A final attempt takes him in a cab ride across the Bosporus Bridge to Haydarpaşa railway station from where he will travel home to Nehirce, his hometown in Anatolia. In his blank mind, Haydarpaşa still runs. In reality, the station has been closed for some time and remains just another tourist attraction following a suspicious fire in 2010. The Bosphorus bridge physically connects the two continents of Europe and Asia, the two sides of the city of Istanbul and of Turkey, the narrative suggests. Yet, it fails to connect cultural divides. The city’s gateway to Asia and Anatolia, Haydarpaşa railway station, is closed (a symbol of Istanbul’s indifference to what lays on its East) and with it, Boratin’s access to his past. This interpretation is reinforced by a potential question the reader asks: “Is Nehirce an actual destination?”

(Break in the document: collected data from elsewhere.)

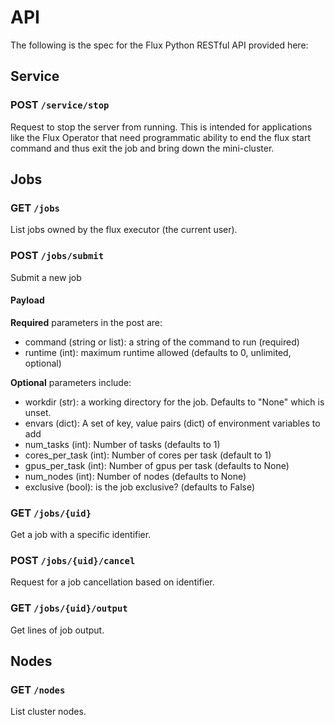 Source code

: # API

The following is the spec for the Flux Python RESTful API provided here:

## Service

### POST `/service/stop`

Request to stop the server from running. This is intended for applications like
the Flux Operator that need programmatic ability to end the flux start command
and thus exit the job and bring down the mini-cluster.

## Jobs

### GET `/jobs`

List jobs owned by the flux executor (the current user).

### POST `/jobs/submit`

Submit a new job

#### Payload

**Required** parameters in the post are:

 - command (string or list): a string of the command to run (required)
 - runtime (int): maximum runtime allowed (defaults to 0, unlimited, optional)

**Optional** parameters include:

- workdir (str): a working directory for the job. Defaults to "None" which is unset.
- envars (dict): A set of key, value pairs (dict) of environment variables to add
- num_tasks (int): Number of tasks (defaults to 1)
- cores_per_task (int): Number of cores per task (default to 1)
- gpus_per_task (int): Number of gpus per task (defaults to None)
- num_nodes (int): Number of nodes (defaults to None)
- exclusive (bool): is the job exclusive? (defaults to False)

### GET `/jobs/{uid}`

Get a job with a specific identifier.

### POST `/jobs/{uid}/cancel`

Request for a job cancellation based on identifier.

### GET `/jobs/{uid}/output`

Get lines of job output.

## Nodes

### GET `/nodes`

List cluster nodes.
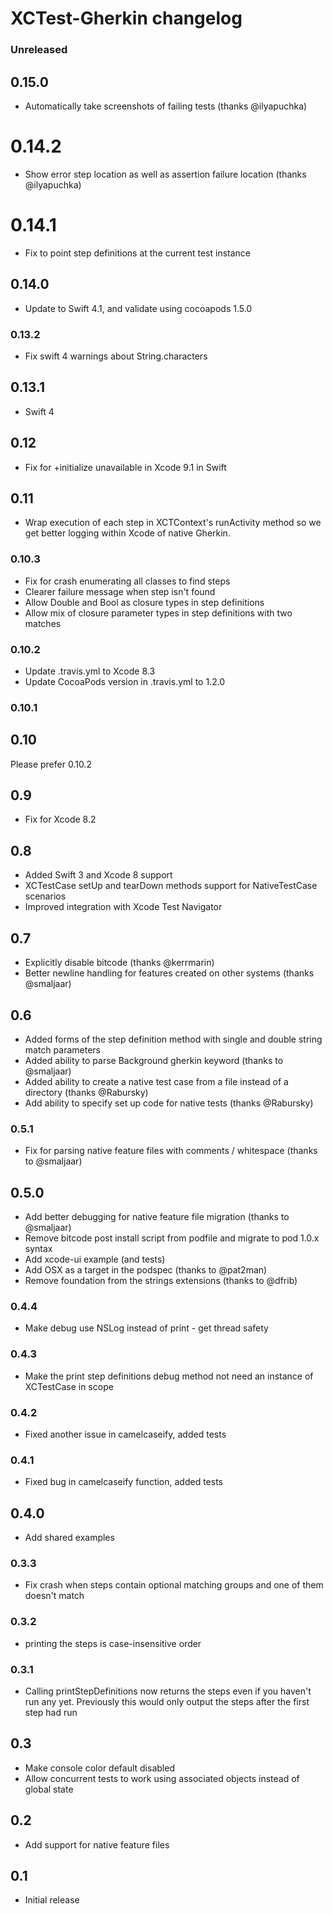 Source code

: # XCTest-Gherkin changelog

### Unreleased

## 0.15.0
+ Automatically take screenshots of failing tests (thanks @ilyapuchka)

# 0.14.2
+ Show error step location as well as assertion failure location (thanks @ilyapuchka)

# 0.14.1
+ Fix to point step definitions at the current test instance

## 0.14.0
+ Update to Swift 4.1, and validate using cocoapods 1.5.0

### 0.13.2
+ Fix swift 4 warnings about String.characters

## 0.13.1
+ Swift 4

## 0.12
+ Fix for +initialize unavailable in Xcode 9.1 in Swift

## 0.11
+ Wrap execution of each step in XCTContext's runActivity method so we get better logging within Xcode of native Gherkin.

### 0.10.3
+ Fix for crash enumerating all classes to find steps
+ Clearer failure message when step isn't found
+ Allow Double and Bool as closure types in step definitions
+ Allow mix of closure parameter types in step definitions with two matches

### 0.10.2
+ Update .travis.yml to Xcode 8.3
+ Update CocoaPods version in .travis.yml to 1.2.0

### 0.10.1
## 0.10
Please prefer 0.10.2

## 0.9
+ Fix for Xcode 8.2

## 0.8
+ Added Swift 3 and Xcode 8 support
+ XCTestCase setUp and tearDown methods support for NativeTestCase scenarios
+ Improved integration with Xcode Test Navigator

## 0.7
+ Explicitly disable bitcode (thanks @kerrmarin)
+ Better newline handling for features created on other systems (thanks @smaljaar)

## 0.6
+ Added forms of the step definition method with single and double string match parameters
+ Added ability to parse Background gherkin keyword (thanks to @smaljaar)
+ Added ability to create a native test case from a file instead of a directory (thanks @Rabursky)
+ Add ability to specify set up code for native tests (thanks @Rabursky)

### 0.5.1
+ Fix for parsing native feature files with comments / whitespace (thanks to @smaljaar)

## 0.5.0
+ Add better debugging for native feature file migration (thanks to @smaljaar)
+ Remove bitcode post install script from podfile and migrate to pod 1.0.x syntax
+ Add xcode-ui example (and tests)
+ Add OSX as a target in the podspec (thanks to @pat2man)
+ Remove foundation from the strings extensions (thanks to @dfrib)

### 0.4.4
+ Make debug use NSLog instead of print - get thread safety

### 0.4.3
+ Make the print step definitions debug method not need an instance of XCTestCase in scope

### 0.4.2
+ Fixed another issue in camelcaseify, added tests

### 0.4.1
+ Fixed bug in camelcaseify function, added tests

## 0.4.0
+ Add shared examples

### 0.3.3
+ Fix crash when steps contain optional matching groups and one of them doesn't match

### 0.3.2
+ printing the steps is case-insensitive order

### 0.3.1
+ Calling printStepDefinitions now returns the steps even if you haven't run any yet. Previously this would only output the steps after the first step had run

## 0.3
+ Make console color default disabled
+ Allow concurrent tests to work using associated objects instead of global state

## 0.2
+ Add support for native feature files

## 0.1
+ Initial release
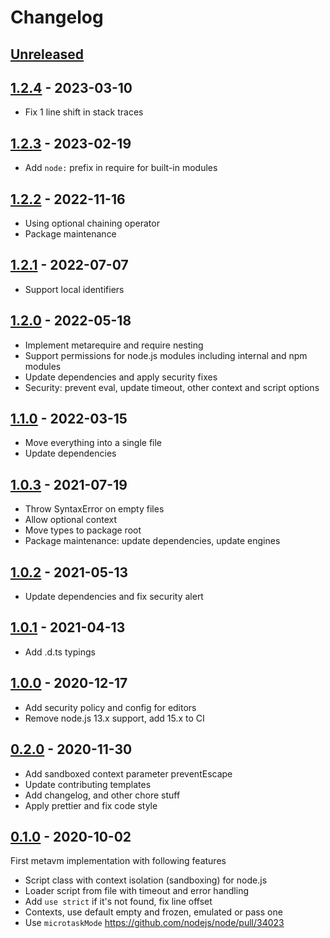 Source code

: # Changelog

## [Unreleased][unreleased]

## [1.2.4][] - 2023-03-10

- Fix 1 line shift in stack traces

## [1.2.3][] - 2023-02-19

- Add `node:` prefix in require for built-in modules

## [1.2.2][] - 2022-11-16

- Using optional chaining operator
- Package maintenance

## [1.2.1][] - 2022-07-07

- Support local identifiers

## [1.2.0][] - 2022-05-18

- Implement metarequire and require nesting
- Support permissions for node.js modules including internal and npm modules
- Update dependencies and apply security fixes
- Security: prevent eval, update timeout, other context and script options

## [1.1.0][] - 2022-03-15

- Move everything into a single file
- Update dependencies

## [1.0.3][] - 2021-07-19

- Throw SyntaxError on empty files
- Allow optional context
- Move types to package root
- Package maintenance: update dependencies, update engines

## [1.0.2][] - 2021-05-13

- Update dependencies and fix security alert

## [1.0.1][] - 2021-04-13

- Add .d.ts typings

## [1.0.0][] - 2020-12-17

- Add security policy and config for editors
- Remove node.js 13.x support, add 15.x to CI

## [0.2.0][] - 2020-11-30

- Add sandboxed context parameter preventEscape
- Update contributing templates
- Add changelog, and other chore stuff
- Apply prettier and fix code style

## [0.1.0][] - 2020-10-02

First metavm implementation with following features

- Script class with context isolation (sandboxing) for node.js
- Loader script from file with timeout and error handling
- Add `use strict` if it's not found, fix line offset
- Contexts, use default empty and frozen, emulated or pass one
- Use `microtaskMode` https://github.com/nodejs/node/pull/34023

[unreleased]: https://github.com/metarhia/metavm/compare/v1.2.4...HEAD
[1.2.4]: https://github.com/metarhia/metavm/compare/v1.2.3...v1.2.4
[1.2.3]: https://github.com/metarhia/metavm/compare/v1.2.2...v1.2.3
[1.2.2]: https://github.com/metarhia/metavm/compare/v1.2.1...v1.2.2
[1.2.1]: https://github.com/metarhia/metavm/compare/v1.2.0...v1.2.1
[1.2.0]: https://github.com/metarhia/metavm/compare/v1.1.0...v1.2.0
[1.1.0]: https://github.com/metarhia/metavm/compare/v1.0.3...v1.1.0
[1.0.3]: https://github.com/metarhia/metavm/compare/v1.0.2...v1.0.3
[1.0.2]: https://github.com/metarhia/metavm/compare/v1.0.1...v1.0.2
[1.0.1]: https://github.com/metarhia/metavm/compare/v1.0.0...v1.0.1
[1.0.0]: https://github.com/metarhia/metavm/compare/v0.2.0...v1.0.0
[0.2.0]: https://github.com/metarhia/metavm/compare/v0.1.0...v0.2.0
[0.1.0]: https://github.com/metarhia/metavm/releases/tag/v0.1.0

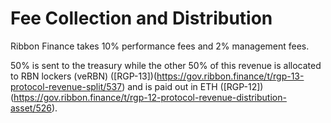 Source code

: # Fee Collection and Distribution

Ribbon Finance takes 10% performance fees and 2% management fees. 

50% is sent to the treasury while the other 50% of this revenue is allocated to RBN lockers (veRBN) ([RGP-13])(https://gov.ribbon.finance/t/rgp-13-protocol-revenue-split/537) and is paid out in ETH ([RGP-12])(https://gov.ribbon.finance/t/rgp-12-protocol-revenue-distribution-asset/526).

Translation theory (from Friedrich Schleiermacher to Antoine Berman and Lawrence Venuti) has often used the terms “domestication” or “foreignization” to refer, respectively, to fluent translations that override the work’s cultural and linguistic specificity and those that observe closely the otherness of the original text. Needless to say, successful translations strike a balance between these two extremes. Ümit Hussein’s translation has accomplished this task. The translation is unburdened by extraneous footnotes and explanations. The translator has avoided flattening cultural expressions such as “Abla,” “Nana,” “simit,” “raki,” “saz,” “meze,” “pişmaniye,” “ezan” in the English. Instead, she seems to expect that the curious reader will look them up! The poetic passages quoted above should suffice to demonstrate the skill this translator has exercised in rendering with equal if not exceeding lyricism Sönmez’s Turkish. It is unfortunate that the publisher did not include the translator’s name on the cover of the book.
Sönmez, Burhan. Labyrinth. Translated by Ümit Hussein. Other Press, 2019.
Sevinç Türkkan is a translator from Turkish and a professor of comparative literature. Her translation of The Stone Building and Other Places by Aslı Erdoğan was a finalist for the 2019 PEN Translation Prize.